Each line that includes "quad" must be copied from the records.

** Records for this exercise follows **

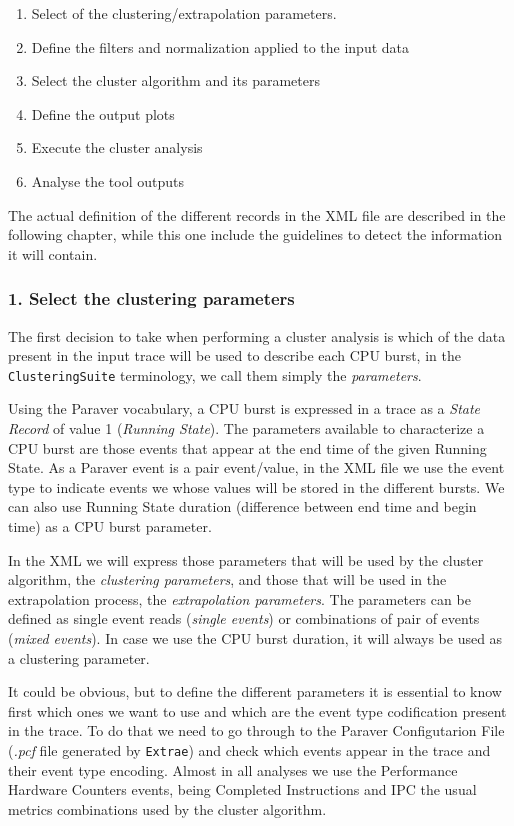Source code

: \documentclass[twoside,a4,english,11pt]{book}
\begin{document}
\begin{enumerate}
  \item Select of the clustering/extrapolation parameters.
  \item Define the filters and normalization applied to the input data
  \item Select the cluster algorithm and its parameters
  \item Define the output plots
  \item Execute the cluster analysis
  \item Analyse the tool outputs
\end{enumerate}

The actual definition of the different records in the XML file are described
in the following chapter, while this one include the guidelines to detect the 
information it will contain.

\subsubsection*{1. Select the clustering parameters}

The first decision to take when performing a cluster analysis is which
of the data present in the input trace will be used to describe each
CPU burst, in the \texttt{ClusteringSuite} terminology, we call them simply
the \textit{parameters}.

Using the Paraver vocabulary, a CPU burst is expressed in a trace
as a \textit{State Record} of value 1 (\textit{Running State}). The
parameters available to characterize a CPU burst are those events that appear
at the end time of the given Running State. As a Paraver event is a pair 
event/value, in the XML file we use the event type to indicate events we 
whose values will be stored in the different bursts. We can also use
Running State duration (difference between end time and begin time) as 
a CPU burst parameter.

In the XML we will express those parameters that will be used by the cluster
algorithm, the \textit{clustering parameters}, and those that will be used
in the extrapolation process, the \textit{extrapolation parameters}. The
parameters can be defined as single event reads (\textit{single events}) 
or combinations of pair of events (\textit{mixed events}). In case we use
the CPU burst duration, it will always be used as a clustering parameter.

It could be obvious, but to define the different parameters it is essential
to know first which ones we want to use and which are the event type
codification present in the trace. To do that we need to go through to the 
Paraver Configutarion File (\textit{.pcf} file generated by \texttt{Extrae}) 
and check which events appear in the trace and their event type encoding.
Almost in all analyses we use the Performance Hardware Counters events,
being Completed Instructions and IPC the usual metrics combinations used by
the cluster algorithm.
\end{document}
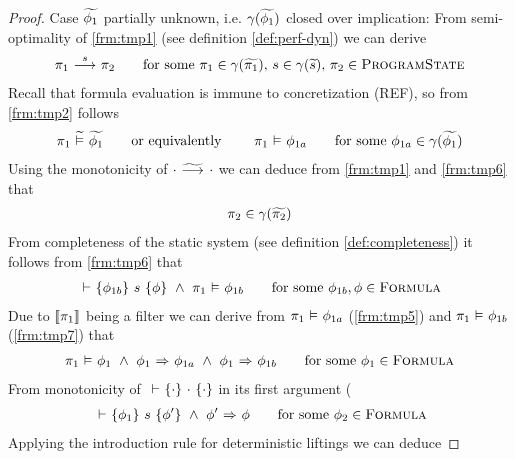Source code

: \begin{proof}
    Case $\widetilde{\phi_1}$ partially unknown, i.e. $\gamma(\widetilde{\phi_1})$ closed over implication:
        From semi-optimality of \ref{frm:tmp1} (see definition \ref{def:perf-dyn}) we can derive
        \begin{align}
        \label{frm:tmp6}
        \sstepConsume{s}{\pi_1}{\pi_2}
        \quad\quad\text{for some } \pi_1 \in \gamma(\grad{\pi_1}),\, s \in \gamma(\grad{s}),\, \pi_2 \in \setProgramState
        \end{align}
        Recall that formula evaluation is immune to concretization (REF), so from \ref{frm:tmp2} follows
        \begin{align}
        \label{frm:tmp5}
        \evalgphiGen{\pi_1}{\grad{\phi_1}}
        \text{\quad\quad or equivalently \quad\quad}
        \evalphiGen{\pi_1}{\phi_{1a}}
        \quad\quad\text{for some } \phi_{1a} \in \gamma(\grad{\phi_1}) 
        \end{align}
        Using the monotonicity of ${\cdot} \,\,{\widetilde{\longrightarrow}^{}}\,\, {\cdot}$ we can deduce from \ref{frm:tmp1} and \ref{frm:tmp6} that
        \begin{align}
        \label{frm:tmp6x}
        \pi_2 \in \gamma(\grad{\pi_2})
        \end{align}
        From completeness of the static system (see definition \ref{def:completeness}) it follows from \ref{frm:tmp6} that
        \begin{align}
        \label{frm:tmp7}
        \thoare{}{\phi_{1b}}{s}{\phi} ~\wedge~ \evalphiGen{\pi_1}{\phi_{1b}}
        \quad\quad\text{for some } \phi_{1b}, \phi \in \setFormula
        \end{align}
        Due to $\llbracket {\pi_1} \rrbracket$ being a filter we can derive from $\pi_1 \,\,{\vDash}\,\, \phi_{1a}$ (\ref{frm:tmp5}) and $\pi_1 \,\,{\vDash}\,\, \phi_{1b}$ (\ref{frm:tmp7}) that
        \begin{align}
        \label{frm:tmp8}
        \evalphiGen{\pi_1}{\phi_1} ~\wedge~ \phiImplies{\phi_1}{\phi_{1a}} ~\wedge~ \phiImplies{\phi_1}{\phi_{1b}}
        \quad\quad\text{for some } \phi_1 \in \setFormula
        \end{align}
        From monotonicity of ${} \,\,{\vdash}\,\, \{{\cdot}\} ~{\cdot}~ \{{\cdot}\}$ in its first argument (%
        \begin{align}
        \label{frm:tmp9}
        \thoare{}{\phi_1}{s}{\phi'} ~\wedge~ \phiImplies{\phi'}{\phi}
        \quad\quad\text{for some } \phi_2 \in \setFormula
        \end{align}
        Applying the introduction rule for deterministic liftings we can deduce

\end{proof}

** End of Records for this exercise **

Result for this task:
        \quad\quad\text{for some } \pi_1 \in \gamma(\grad{\pi_1}),\, s \in \gamma(\grad{s}),\, \pi_2 \in \setProgramState
        \text{\quad\quad or equivalently \quad\quad}
        \quad\quad\text{for some } \phi_{1a} \in \gamma(\grad{\phi_1}) 
        \quad\quad\text{for some } \phi_{1b}, \phi \in \setFormula
        \quad\quad\text{for some } \phi_1 \in \setFormula
        \quad\quad\text{for some } \phi_2 \in \setFormula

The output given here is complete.